The Biden Administration has issued an executive order directing the Committee on Foreign Investment in the United States (“CFIUS”) to consider certain national security factors when evaluating the risks of foreign investments. The Executive Order on Ensuring Robust Consideration of Evolving National Security Risks by the Committee on Foreign Investment in the United States (“the E.O.”) identifies five specific sets of factors that, among others, can pose risks to U.S. national security: (1) supply chain resilience; (2) U.S. technological leadership; (3) industry investment trends; (4) cybersecurity risks; and (5) risks to U.S. person sensitive data. 

Importantly, while the E.O. is the first formal Presidential directive to CFIUS regarding national security risks since CFIUS was created in 1975, the E.O. does not change CFIUS processes for reviewing foreign investments or its jurisdiction. As the White House Fact Sheet accompanying the E.O. notes, CFIUS already has the authority to consider any national security risks that it identifies in its reviews.

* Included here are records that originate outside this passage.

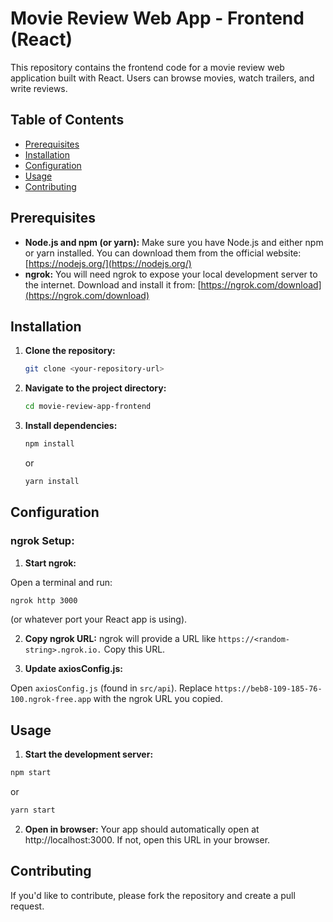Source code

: # Movie Review Web App - Frontend (React)

This repository contains the frontend code for a movie review web application built with React. Users can browse movies, watch trailers, and write reviews.

## Table of Contents

- [Prerequisites](#prerequisites)
- [Installation](#installation)
- [Configuration](#configuration)
- [Usage](#usage)
- [Contributing](#contributing)

## Prerequisites

- **Node.js and npm (or yarn):** Make sure you have Node.js and either npm or yarn installed. You can download them from the official website: [https://nodejs.org/](https://nodejs.org/)
- **ngrok:** You will need ngrok to expose your local development server to the internet. Download and install it from: [https://ngrok.com/download](https://ngrok.com/download)

## Installation

1. **Clone the repository:**

   ```bash
   git clone <your-repository-url>

2. **Navigate to the project directory:**
   ```bash
   cd movie-review-app-frontend

3. **Install dependencies:**
   
   ```bash
   npm install
   ```
   or

   ```bash
   yarn install
   ```
## Configuration
### **ngrok Setup:**

1. **Start ngrok:**

Open a terminal and run:
```bash
ngrok http 3000
```
(or whatever port your React app is using).

2. **Copy ngrok URL:**
ngrok will provide a URL like `https://<random-string>.ngrok.io.` Copy this URL.


3. **Update axiosConfig.js:**

Open `axiosConfig.js` (found in `src/api`).
Replace `https://beb8-109-185-76-100.ngrok-free.app` with the ngrok URL you copied.

## Usage
1. **Start the development server:**

```bash
npm start 
```
or

```bash
yarn start
```

2. **Open in browser:**
Your app should automatically open at http://localhost:3000. If not, open this URL in your browser.

## Contributing
If you'd like to contribute, please fork the repository and create a pull request.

Indeed, the factors discussed in the E.O. have already been taken into consideration by CFIUS for a number of years across both Democratic and Republican administrations. Therefore, while the E.O. is an important statement regarding U.S. policy and helpful for foreign investors to understand the Biden Administration’s views of the national security threat landscape, the practical implications for parties to transactions subject to CFIUS review is limited.

National Security Factors for CFIUS Reviews

The E.O. describes five areas of national security risk for CFIUS to consider, including several that were explicitly identified in the 2018 Foreign Investment Risk Review Modernization Act (known as “FIRRMA”), which amended the statute governing CFIUS. These areas of risk are:

  • Supply Chain Resilience. The E.O. directs CFIUS to consider the effect of transactions on “supply chain resilience and security” related to manufacturing, services, critical mineral resources, and technologies, both within and outside the defense industrial base, in economic areas, including microelectronics, artificial intelligence, biotechnology and biomanufacturing, quantum computing, advanced clean energy (such as battery storage and hydrogen), climate adaptation technologies, critical materials (such as lithium and rare earth elements), and elements of the agriculture industrial base that have implications for food security. In particular, the E.O. directs CFIUS to consider the following factors in its risk assessments: the committee will analyze the following factors: (1) the diversification of suppliers in a supply chain, including the availability of alternative suppliers; (2) whether the U.S. business supplies the U.S. government, or the energy sector, or defense industrial bases; and (3) the concentration of ownership or control by the foreign investor in a given supply chain. 
  • U.S. Technological Leadership. The E.O. directs CFIUS to consider the importance of protecting U.S. technological leadership in many of the same areas in which there are concerns about supply chains, including microelectronics, artificial intelligence, biotechnology and biomanufacturing, quantum computing, advanced clean energy, and climate adaptation technologies. Those areas, however, are not the only ones of concern and the E.O. also directs CFIUS to consider technologies in which future advancements and applications could undermine national security. 
  • Industry Investment Trends. The E.O. directs CFIUS to consider each investment in the context of previous transactions, both from the same investor and investors from the same country, to assess whether multiple investments or acquisitions are being made in the same sector or related to the same technology.
  • Cybersecurity Risks. The E.O. directs CFIUS to consider cybersecurity risks resulting from foreign investments, including investments by foreign persons with the capability to conduct cyber intrusions and other malicious cyber activities, in particular, related to elections, the operation of critical infrastructure, and communications systems in the United States.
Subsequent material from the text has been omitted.